Actually no, I need the value on the host (its the host who determines when to stop the loop in wich the kernels are being called).
Also I was mesuring times and without copying the value to the host my application took arround 95.877480 (ms) to run the loop 1000 times.
When I start copying the value to the host this value went up to 371.656189 (ms).
sad.gif
Don’t know if assync would take less time since I’m using vista (cuda 2.1)
So I have a new question. Its possible to copy a value to the host from within a kernel? That way I could solve my problem.
Something is fishy with those benchmark numbers. In all tests I’ve done, cudaMemcpying a single 4-byte value only takes ~10-20 microseconds, roughly the same as the empty kernel launch overhead.
I think the results are correct (I’m using vista 64 bits). Here are the results when I don’t copy the float from the device to the host (loop is done 1000 times):
device...................: 0
Name.....................: GeForce GTX 280 [1296Mhz - supports CUDA 1.3]
Multi-Processors.........: 30
Global mem...............: 1073741824
Const mem................: 65536
Shared mem per block.....: 16384
Regs per block...........: 16384
Max threads per block....: 512
Max threads dim..........: (512,512,64)
Max grid size............: (65535,65535,1)
Warp size................: 32
Mem pitch................: 262144
Texture Alignment........: 256
Device overlap...........: 0
kernel Timeout Enabled...: 0
Size of floating type....: 4
Processing time: 98.540314 (ms)
and now when I include the code inside of the loop (its done 1000 times)
Indeed, but I didn’t think it was that massive. 280 us on vista vs ~10 us in linux? I’ll benchmark this independantly on my Vista box tomorrow to confirm.
You don’t actually include the timing calls. Are you calling cudaThreadSynchronize() before every wall clock time measurement? If you are not, then your processing time without the cudaMemcpy is probably missing out on the time of several hundred queued kernel calls. The implicit sync inside cudaMemcpy would be acting as the cudaThreadSynchronize() and thus causing the time of all those queued kernels to be measured.

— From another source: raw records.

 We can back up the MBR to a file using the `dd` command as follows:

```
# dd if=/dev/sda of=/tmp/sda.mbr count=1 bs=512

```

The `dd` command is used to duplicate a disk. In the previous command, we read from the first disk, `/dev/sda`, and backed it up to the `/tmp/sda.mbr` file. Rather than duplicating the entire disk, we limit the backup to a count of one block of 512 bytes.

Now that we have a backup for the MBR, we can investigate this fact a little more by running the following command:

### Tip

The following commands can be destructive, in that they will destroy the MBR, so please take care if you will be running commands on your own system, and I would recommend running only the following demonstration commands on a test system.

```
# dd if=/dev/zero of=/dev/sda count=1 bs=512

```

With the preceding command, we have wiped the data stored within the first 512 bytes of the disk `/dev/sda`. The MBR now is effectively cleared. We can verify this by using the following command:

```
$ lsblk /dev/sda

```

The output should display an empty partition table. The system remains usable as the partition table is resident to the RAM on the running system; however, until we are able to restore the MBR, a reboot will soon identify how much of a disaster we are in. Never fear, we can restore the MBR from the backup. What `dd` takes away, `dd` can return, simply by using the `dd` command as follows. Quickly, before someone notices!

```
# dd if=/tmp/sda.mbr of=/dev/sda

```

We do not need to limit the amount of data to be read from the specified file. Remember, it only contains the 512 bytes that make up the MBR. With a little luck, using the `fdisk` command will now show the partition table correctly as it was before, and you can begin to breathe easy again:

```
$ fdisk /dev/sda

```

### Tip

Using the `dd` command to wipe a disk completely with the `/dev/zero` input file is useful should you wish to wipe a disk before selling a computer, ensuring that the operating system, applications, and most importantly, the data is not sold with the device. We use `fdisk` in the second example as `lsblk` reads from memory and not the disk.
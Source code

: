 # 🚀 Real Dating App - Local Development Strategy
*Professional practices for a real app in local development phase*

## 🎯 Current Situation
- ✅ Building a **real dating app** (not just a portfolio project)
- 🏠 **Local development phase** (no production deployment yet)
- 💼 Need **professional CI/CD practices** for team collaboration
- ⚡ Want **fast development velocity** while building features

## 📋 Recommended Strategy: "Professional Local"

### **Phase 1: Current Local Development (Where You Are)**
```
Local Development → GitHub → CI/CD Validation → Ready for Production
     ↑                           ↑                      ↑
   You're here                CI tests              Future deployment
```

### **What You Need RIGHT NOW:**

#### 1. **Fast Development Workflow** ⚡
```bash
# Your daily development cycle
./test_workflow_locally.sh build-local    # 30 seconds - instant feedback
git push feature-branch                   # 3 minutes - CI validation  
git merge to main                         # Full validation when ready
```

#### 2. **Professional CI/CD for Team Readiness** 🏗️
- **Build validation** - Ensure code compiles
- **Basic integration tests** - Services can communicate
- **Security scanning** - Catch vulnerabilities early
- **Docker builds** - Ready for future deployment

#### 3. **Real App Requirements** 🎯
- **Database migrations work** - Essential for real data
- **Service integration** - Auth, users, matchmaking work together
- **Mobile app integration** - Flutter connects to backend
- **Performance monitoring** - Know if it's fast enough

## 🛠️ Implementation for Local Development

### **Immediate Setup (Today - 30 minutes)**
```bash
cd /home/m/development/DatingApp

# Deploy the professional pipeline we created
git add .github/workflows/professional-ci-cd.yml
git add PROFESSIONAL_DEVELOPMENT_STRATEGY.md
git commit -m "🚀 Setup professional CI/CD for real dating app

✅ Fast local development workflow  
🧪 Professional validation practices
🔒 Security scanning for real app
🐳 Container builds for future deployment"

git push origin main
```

One way to reduce the overhead would be to only check for convergence every 5-10 iterations or so. You could even setup a stream and have an async cudaMemcpy copy the value back and then queue up the next 5 kernels. So your condition would be lagging behind by 5 iterations, but the memcpy would be completely overlapped with kernel executions and it’s time hidden.
Regardless of which method you use, zero-copy will indeed make life easier for this kind of check.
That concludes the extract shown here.